C’è come un filo sottile da percorrere per rimanere in equilibrio: uno come Pëtr Il’ič Čajkovskij ci ha provato ed è riuscito a regalarci, nonostante la depressione, opere grandiose. La sua ricerca tenace di bellezza e significato l’ha compiuta tra le macerie della sua vita interiore e, intrecciando tristezza e luce, ha composto musica in grado di dialogare con i nostri sentimenti più intimi.

Nelle sue lettere ha raccontato di avere i nervi a pezzi, di essere oppresso dal Conservatorio, e si sentiva inadatto per insegnare teoria musicale, si lamentava della propria situazione economica, insomma, ci sono tante spine, ma le rose sono di più. Ecco cosa scrisse Čajkovskij.

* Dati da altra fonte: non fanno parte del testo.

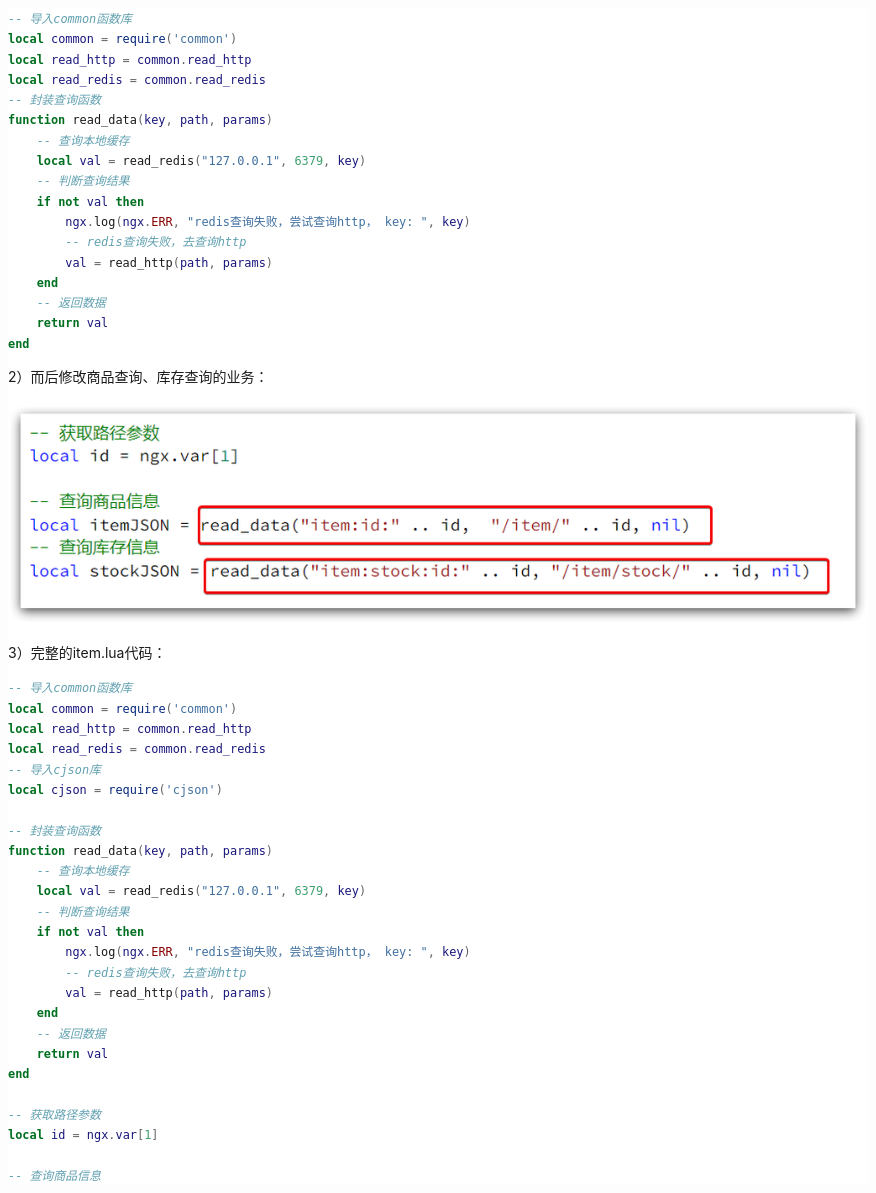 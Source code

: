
 ```lua
-- 导入common函数库
local common = require('common')
local read_http = common.read_http
local read_redis = common.read_redis
-- 封装查询函数
function read_data(key, path, params)
    -- 查询本地缓存
    local val = read_redis("127.0.0.1", 6379, key)
    -- 判断查询结果
    if not val then
        ngx.log(ngx.ERR, "redis查询失败，尝试查询http， key: ", key)
        -- redis查询失败，去查询http
        val = read_http(path, params)
    end
    -- 返回数据
    return val
end
```



2）而后修改商品查询、库存查询的业务：

![image-20210821114528954](images/assets02/image-20210821114528954.png)



3）完整的item.lua代码：

```lua
-- 导入common函数库
local common = require('common')
local read_http = common.read_http
local read_redis = common.read_redis
-- 导入cjson库
local cjson = require('cjson')

-- 封装查询函数
function read_data(key, path, params)
    -- 查询本地缓存
    local val = read_redis("127.0.0.1", 6379, key)
    -- 判断查询结果
    if not val then
        ngx.log(ngx.ERR, "redis查询失败，尝试查询http， key: ", key)
        -- redis查询失败，去查询http
        val = read_http(path, params)
    end
    -- 返回数据
    return val
end

-- 获取路径参数
local id = ngx.var[1]

-- 查询商品信息
```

Il suo vestito era un’esasperante depressione, ne sfuggiva dedicandosi agli altri, perché è più facile, quando si è tristi, prendersi cura del prossimo che di se stessi. Agli altri ha offerto momenti luminosi, eppure il suo mondo interiore era avvolto dalle tenebre. Alla sua fidanzata scrisse:

Nella mia vita ci sono giorni, ore, settimane e mesi, in cui tutto sembra nero, quando il pensiero di essere abbandonato mi tormenta insieme all’idea che nessuno si prenda cura di me. In effetti, la mia vita è di poco valore per chiunque. Se dovessi sparire dalla faccia della terra oggi, non sarebbe una grande perdita per la musica russa.

Anche la tristezza, soprattutto la tristezza, è un motore per produrre arte. Di certo cambia il nostro punto di vista sulle cose della vita, ma di esse ce ne svela il lato più profondo e segreto.